▶ [WORK TO COMPLETE]: Of the entries that follow, how many lines hold the word "This"? Reply with the number only.
*** Opening ENTRIES PROVIDED ***
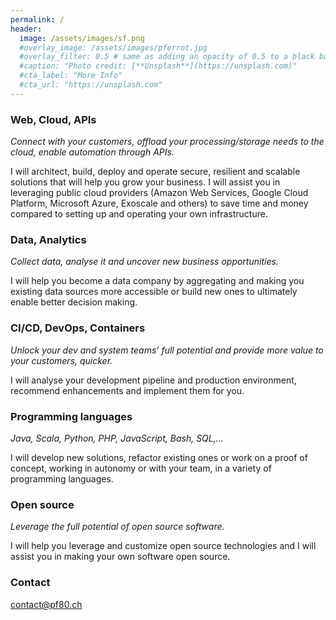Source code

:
 ```yaml
---
permalink: /
header:
  image: /assets/images/sf.png
  #overlay_image: /assets/images/pferrot.jpg
  #overlay_filter: 0.5 # same as adding an opacity of 0.5 to a black background
  #caption: "Photo credit: [**Unsplash**](https://unsplash.com)"
  #cta_label: "More Info"
  #cta_url: "https://unsplash.com"
---
```


<a name="web-cloud-api"></a>
### Web, Cloud, APIs
*Connect with your customers, offload your processing/storage needs to the cloud, enable automation through APIs.*

I will architect, build, deploy and operate secure, resilient and scalable solutions that will help you grow your business. I will assist you in leveraging public cloud providers (Amazon Web Services, Google Cloud Platform, Microsoft Azure, Exoscale and others) to save time and money compared to setting up and operating your own infrastructure. 

<a name="data"></a>
### Data, Analytics

*Collect data, analyse it and uncover new business opportunities.*

I will help you become a data company by aggregating and making you existing data sources more accessible or build new ones to ultimately enable better decision making.

<a name="automation"></a>
### CI/CD, DevOps, Containers

*Unlock your dev and system teams’ full potential and provide more value to your customers, quicker.*

I will analyse your development pipeline and production environment, recommend enhancements and implement them for you.

### Programming languages

*Java, Scala, Python, PHP, JavaScript, Bash, SQL,...*

I will develop new solutions, refactor existing ones or work on a proof of concept, working in autonomy or with your team, in a variety of programming languages.

### Open source

*Leverage the full potential of open source software.*

I will help you leverage and customize open source technologies and I will assist you in making your own software open source.

### Contact
[contact@pf80.ch](mailto:contact@pf80.ch)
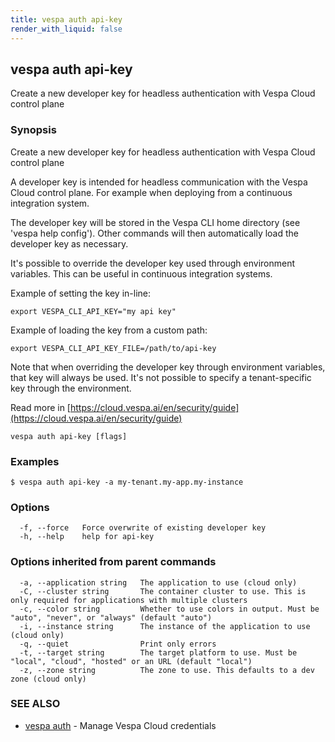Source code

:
 ```yaml
---
title: vespa auth api-key
render_with_liquid: false
---
```


## vespa auth api-key

Create a new developer key for headless authentication with Vespa Cloud control plane

### Synopsis

Create a new developer key for headless authentication with Vespa Cloud control plane

A developer key is intended for headless communication with the Vespa Cloud
control plane. For example when deploying from a continuous integration system.

The developer key will be stored in the Vespa CLI home directory
(see 'vespa help config'). Other commands will then automatically load the developer
key as necessary.

It's possible to override the developer key used through environment variables. This
can be useful in continuous integration systems.

Example of setting the key in-line:

    export VESPA_CLI_API_KEY="my api key"

Example of loading the key from a custom path:

    export VESPA_CLI_API_KEY_FILE=/path/to/api-key

Note that when overriding the developer key through environment variables,
that key will always be used. It's not possible to specify a tenant-specific
key through the environment.

Read more in [https://cloud.vespa.ai/en/security/guide](https://cloud.vespa.ai/en/security/guide)

```
vespa auth api-key [flags]
```

### Examples

```
$ vespa auth api-key -a my-tenant.my-app.my-instance
```

### Options

```
  -f, --force   Force overwrite of existing developer key
  -h, --help    help for api-key
```

### Options inherited from parent commands

```
  -a, --application string   The application to use (cloud only)
  -C, --cluster string       The container cluster to use. This is only required for applications with multiple clusters
  -c, --color string         Whether to use colors in output. Must be "auto", "never", or "always" (default "auto")
  -i, --instance string      The instance of the application to use (cloud only)
  -q, --quiet                Print only errors
  -t, --target string        The target platform to use. Must be "local", "cloud", "hosted" or an URL (default "local")
  -z, --zone string          The zone to use. This defaults to a dev zone (cloud only)
```

### SEE ALSO

* [vespa auth](vespa_auth.html)	 - Manage Vespa Cloud credentials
*** Closing ENTRIES PROVIDED ***
▶ [YOUR SOLUTION]: 3